**Exercise goal:**
From the records below, copy the lines that include "begin".

(Stored data entries)
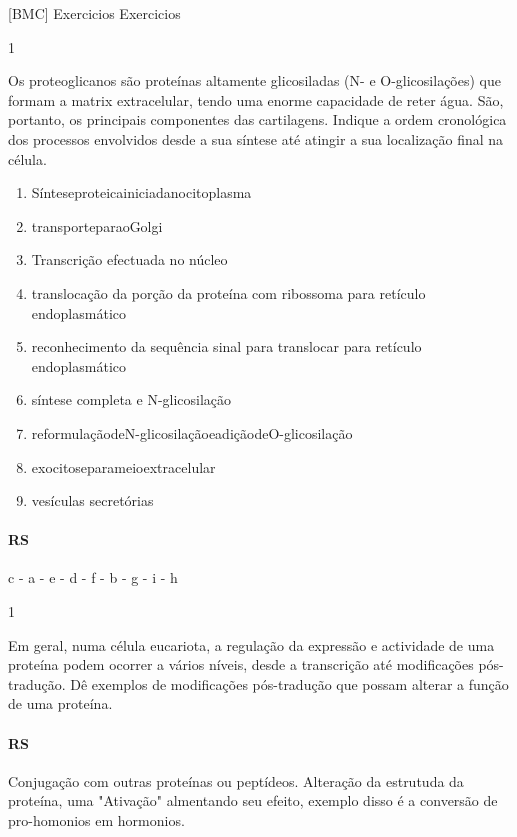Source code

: \documentclass[\mainfilename]{subfiles}
\begin{document}
[BMC]
{Exercicios}
{Exercicios}

\begin{questionBox}1{}
    
    Os proteoglicanos são proteínas altamente glicosiladas (N- e O-glicosilações) que formam a matrix extracelular, tendo uma enorme capacidade de reter água. São, portanto, os principais componentes das cartilagens. Indique a ordem cronológica dos processos envolvidos desde a sua síntese até atingir a sua localização final na célula.

    \begin{enumerate}[label=\alph{enumi}. ]
        \item Sínteseproteicainiciadanocitoplasma
        \item transporteparaoGolgi
        \item Transcrição efectuada no núcleo
        \item translocação da porção da proteína com ribossoma para retículo endoplasmático
        \item reconhecimento da sequência sinal para translocar para retículo endoplasmático
        \item síntese completa e N-glicosilação
        \item reformulaçãodeN-glicosilaçãoeadiçãodeO-glicosilação
        \item exocitoseparameioextracelular
        \item vesículas secretórias
    \end{enumerate}

    \paragraph*{RS}
    c - a - e - d - f - b - g - i - h
    
\end{questionBox}

\begin{questionBox}1{}
    
    Em geral, numa célula eucariota, a regulação da expressão e actividade de uma proteína podem ocorrer a vários níveis, desde a transcrição até modificações pós- tradução. Dê exemplos de modificações pós-tradução que possam alterar a função de uma proteína.

    \paragraph*{RS}
    Conjugação com outras proteínas ou peptídeos.
    Alteração da estrutuda da proteína, uma "Ativação" almentando seu efeito, exemplo disso é a conversão de pro-homonios em hormonios.
    
\end{questionBox}
\end{document}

**Response:**
\begin{document}
\begin{questionBox}1{}
    \begin{enumerate}[label=\alph{enumi}. ]
\begin{questionBox}1{}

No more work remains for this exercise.